November 26, 2006

The Mansion







When Rochambeaux and I went to Brasil we ended up staying with a scultor named Wanderlay Fiueiredo. He had a modest home with an influx of tourists, which we were, that he gave cama e cafe (bed and breakfast). Across from his home was a huge and decrepit house. All the houses in the Santa Teresa neighborhood were like that, except this house had twenty-something shouting kids on the stoop at all times of the day and night. After hearing gunfire from the nearby Favela throughout, what seemed like an entire night, Wanderlay told us not to go out at night with our cameras because neighbor-
hood kids would mug us. Somehow everyone we met had a mugging story and it seemed like our turn was right around the corner. Or maybe across the street.

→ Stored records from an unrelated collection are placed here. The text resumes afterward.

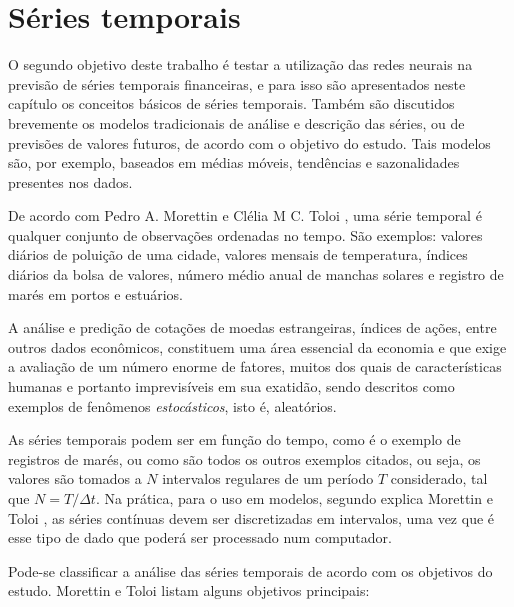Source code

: 

\chapter{Séries temporais}
\label{cap:series}

O segundo objetivo deste trabalho é testar a utilização das redes neurais na previsão de séries temporais financeiras, e para isso são apresentados neste capítulo os conceitos básicos de séries temporais. Também são discutidos brevemente os modelos tradicionais de análise e descrição das séries, ou de previsões de valores futuros, de acordo com o objetivo do estudo. Tais modelos são, por exemplo, baseados em médias móveis, tendências e sazonalidades presentes nos dados.

De acordo com Pedro A. Morettin e Clélia M C. Toloi \citep{morettin}, uma série temporal é qualquer conjunto de observações ordenadas no tempo. São exemplos: valores diários de poluição de uma cidade, valores mensais de temperatura, índices diários da bolsa de valores, número médio anual de manchas solares e registro de marés em portos e estuários.

A análise e predição de cotações de moedas estrangeiras, índices de ações, entre outros dados econômicos, constituem uma área essencial da economia e que exige a avaliação de um número enorme de fatores, muitos dos quais de características humanas e portanto imprevisíveis em sua exatidão, sendo descritos como exemplos de fenômenos \emph{estocásticos}, isto é, aleatórios.

As séries temporais podem ser  em função do tempo, como é o exemplo de registros de marés, ou  como são todos os outros exemplos citados, ou seja, os valores são tomados a $N$ intervalos regulares de um período $T$ considerado, tal que $N = T/\Delta t$. Na prática, para o uso em modelos, segundo explica Morettin e Toloi \citep{morettin}, as séries contínuas devem ser discretizadas em intervalos, uma vez que é esse tipo de dado que poderá ser processado num computador.

Pode-se classificar a análise das séries temporais de acordo com os objetivos do estudo. Morettin e Toloi \citep{morettin} listam alguns objetivos principais:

Throughout the week as I painted Wanderlay's wall I befriended a few of the mansions inhabitants. The frist group were just some young rufians who seemed to never have school, work, or a family to go home to for dinner. After a few more days I was invited inside-which I accepted hesitantly. I quickly learned that this house was an apartment complex where the owner had died. Without a landlord, the tenants invited the rest of their families over to live and slowly turned the place into a commune of sorts. Except for some reason it was almost entirely over-run with kids. 49 kids to 3 adults. I learned about this when one of the kids told me I could paint there house. The graff side of me accepted on the spot, bu the strangely-new mature side of me decided I better run it by the owner or parents first. This is when I learned that the only parents were a woman who sold black shrimp out her window, a drunk older uncle who seemed to only have teenage friends, and a woman who sat in her window smoking all day.

Within the next few days I made friends with the kids. Showed them how to take photos with my Rollei. Drank beer with them. And even provided a design which quickly reintroduced itself as a tattoo the next day. The Foster and Imaginary Friend Mansion became my asylum during the last week of my Brasil trip.

Now I daydream of going back to stay at the Mansion and work with the kids. I can't say why but I felt complete those days amid the chaos of crying babies and weighted clothelines.